# Exercise goal
Transcribe all the entries word for word, omitting any pictures they contain.

Saved entries
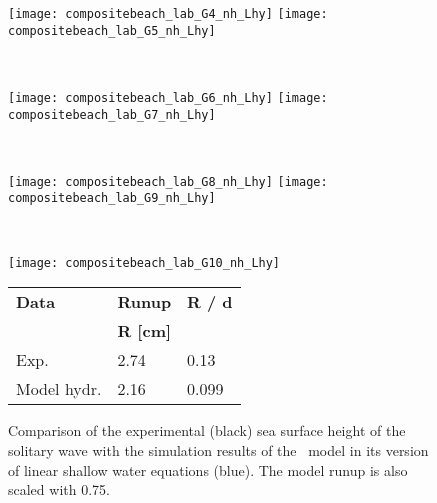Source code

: \begin{figure}[htbp]
\begin{minipage}{\textwidth}
\texttt{[image: compositebeach\_lab\_G4\_nh\_Lhy]}
\texttt{[image: compositebeach\_lab\_G5\_nh\_Lhy]}
\end{minipage} \\
\begin{minipage}{\textwidth}
\texttt{[image: compositebeach\_lab\_G6\_nh\_Lhy]}
\texttt{[image: compositebeach\_lab\_G7\_nh\_Lhy]}
\end{minipage} \\
\begin{minipage}{\textwidth}
\texttt{[image: compositebeach\_lab\_G8\_nh\_Lhy]}
\texttt{[image: compositebeach\_lab\_G9\_nh\_Lhy]}
\end{minipage} \\
\begin{minipage}{0.48\textwidth}
\texttt{[image: compositebeach\_lab\_G10\_nh\_Lhy]}
\end{minipage} 
\begin{minipage}{0.45\textwidth}
\begin{tabular}{lll}
\textbf{Data} & \textbf{Runup} & \textbf{R / d} \\
              & \textbf{R [cm]} &  \\
\toprule
Exp.  &  2.74   &  0.13 \\
Model hydr. &  2.16   &  0.099 \\
\end{tabular}
\end{minipage}
\caption{Comparison of the experimental (black) sea surface height of the
solitary wave with the simulation results of the \nh\ model in its version of linear shallow water equations (blue). The model runup is also scaled with 0.75.}
\label{fig:nh_compositebeach_lab_nh_Lhy}
\end{figure}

# Reply
Source code

: \begin{figure}[htbp]
\begin{minipage}{\textwidth}
\texttt{[image: compositebeach\_lab\_G4\_nh\_Lhy]}
\texttt{[image: compositebeach\_lab\_G5\_nh\_Lhy]}
\end{minipage} \\
\begin{minipage}{\textwidth}
\texttt{[image: compositebeach\_lab\_G6\_nh\_Lhy]}
\texttt{[image: compositebeach\_lab\_G7\_nh\_Lhy]}
\end{minipage} \\
\begin{minipage}{\textwidth}
\texttt{[image: compositebeach\_lab\_G8\_nh\_Lhy]}
\texttt{[image: compositebeach\_lab\_G9\_nh\_Lhy]}
\end{minipage} \\
\begin{minipage}{0.48\textwidth}
\texttt{[image: compositebeach\_lab\_G10\_nh\_Lhy]}
\end{minipage} 
\begin{minipage}{0.45\textwidth}
\begin{tabular}{lll}
\textbf{Data} & \textbf{Runup} & \textbf{R / d} \\
              & \textbf{R [cm]} &  \\
\toprule
Exp.  &  2.74   &  0.13 \\
Model hydr. &  2.16   &  0.099 \\
\end{tabular}
\end{minipage}
\caption{Comparison of the experimental (black) sea surface height of the
solitary wave with the simulation results of the \nh\ model in its version of linear shallow water equations (blue). The model runup is also scaled with 0.75.}
\label{fig:nh_compositebeach_lab_nh_Lhy}
\end{figure}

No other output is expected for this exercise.